Take every line from the material that has the word "more" in it.

▶ [Source information]:
○ ○ ○ ○ ○ ○ ○

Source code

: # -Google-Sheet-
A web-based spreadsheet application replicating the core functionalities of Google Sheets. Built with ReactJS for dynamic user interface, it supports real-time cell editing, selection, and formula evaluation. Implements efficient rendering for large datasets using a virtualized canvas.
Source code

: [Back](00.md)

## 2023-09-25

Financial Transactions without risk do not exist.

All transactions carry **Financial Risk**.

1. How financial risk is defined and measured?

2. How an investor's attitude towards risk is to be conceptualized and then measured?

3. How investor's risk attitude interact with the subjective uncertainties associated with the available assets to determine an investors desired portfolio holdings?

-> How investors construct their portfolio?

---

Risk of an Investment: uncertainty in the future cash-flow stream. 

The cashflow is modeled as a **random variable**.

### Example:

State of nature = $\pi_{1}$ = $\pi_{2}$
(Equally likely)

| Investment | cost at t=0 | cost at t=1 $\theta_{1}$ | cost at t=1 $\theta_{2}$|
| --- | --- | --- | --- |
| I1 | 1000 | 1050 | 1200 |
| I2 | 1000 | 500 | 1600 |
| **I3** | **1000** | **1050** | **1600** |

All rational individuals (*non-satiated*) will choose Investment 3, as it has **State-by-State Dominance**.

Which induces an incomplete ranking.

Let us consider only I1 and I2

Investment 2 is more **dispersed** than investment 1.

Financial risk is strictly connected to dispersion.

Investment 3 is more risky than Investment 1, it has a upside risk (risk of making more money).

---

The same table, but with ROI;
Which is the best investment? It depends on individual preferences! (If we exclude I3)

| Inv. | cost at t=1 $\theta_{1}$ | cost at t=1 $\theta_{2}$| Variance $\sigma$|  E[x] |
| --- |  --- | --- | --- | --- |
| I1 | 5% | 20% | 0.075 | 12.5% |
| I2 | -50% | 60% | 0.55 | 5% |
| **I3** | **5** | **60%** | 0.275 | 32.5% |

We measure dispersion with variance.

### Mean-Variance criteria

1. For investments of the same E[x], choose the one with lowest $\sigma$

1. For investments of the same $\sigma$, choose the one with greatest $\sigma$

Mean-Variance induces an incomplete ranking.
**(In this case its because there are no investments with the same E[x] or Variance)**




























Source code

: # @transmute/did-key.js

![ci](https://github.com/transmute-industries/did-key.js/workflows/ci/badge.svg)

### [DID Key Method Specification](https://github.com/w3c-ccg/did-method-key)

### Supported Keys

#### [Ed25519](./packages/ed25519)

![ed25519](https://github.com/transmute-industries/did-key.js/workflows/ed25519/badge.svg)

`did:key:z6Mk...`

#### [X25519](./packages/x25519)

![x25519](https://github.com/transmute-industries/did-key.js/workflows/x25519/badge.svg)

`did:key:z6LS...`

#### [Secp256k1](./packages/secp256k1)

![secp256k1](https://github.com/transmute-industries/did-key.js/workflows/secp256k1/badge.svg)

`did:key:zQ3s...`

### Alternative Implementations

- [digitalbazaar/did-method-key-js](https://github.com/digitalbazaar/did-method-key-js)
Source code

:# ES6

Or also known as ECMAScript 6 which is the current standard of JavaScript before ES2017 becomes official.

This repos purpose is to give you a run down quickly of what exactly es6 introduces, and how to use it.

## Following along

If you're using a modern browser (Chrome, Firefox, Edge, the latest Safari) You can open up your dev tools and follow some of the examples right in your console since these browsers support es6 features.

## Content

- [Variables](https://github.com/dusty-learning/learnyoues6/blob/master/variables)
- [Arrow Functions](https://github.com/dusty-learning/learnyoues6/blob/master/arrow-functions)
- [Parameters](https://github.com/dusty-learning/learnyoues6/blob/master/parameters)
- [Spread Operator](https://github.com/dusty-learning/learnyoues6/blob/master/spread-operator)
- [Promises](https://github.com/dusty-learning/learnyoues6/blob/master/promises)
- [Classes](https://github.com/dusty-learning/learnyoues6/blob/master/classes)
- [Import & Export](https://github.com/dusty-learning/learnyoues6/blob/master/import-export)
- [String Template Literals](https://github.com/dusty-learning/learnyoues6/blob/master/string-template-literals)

○ ○ ○ ○ ○ ○ ○

▶ [Response to the exercise]:
Investment 2 is more **dispersed** than investment 1.
Investment 3 is more risky than Investment 1, it has a upside risk (risk of making more money).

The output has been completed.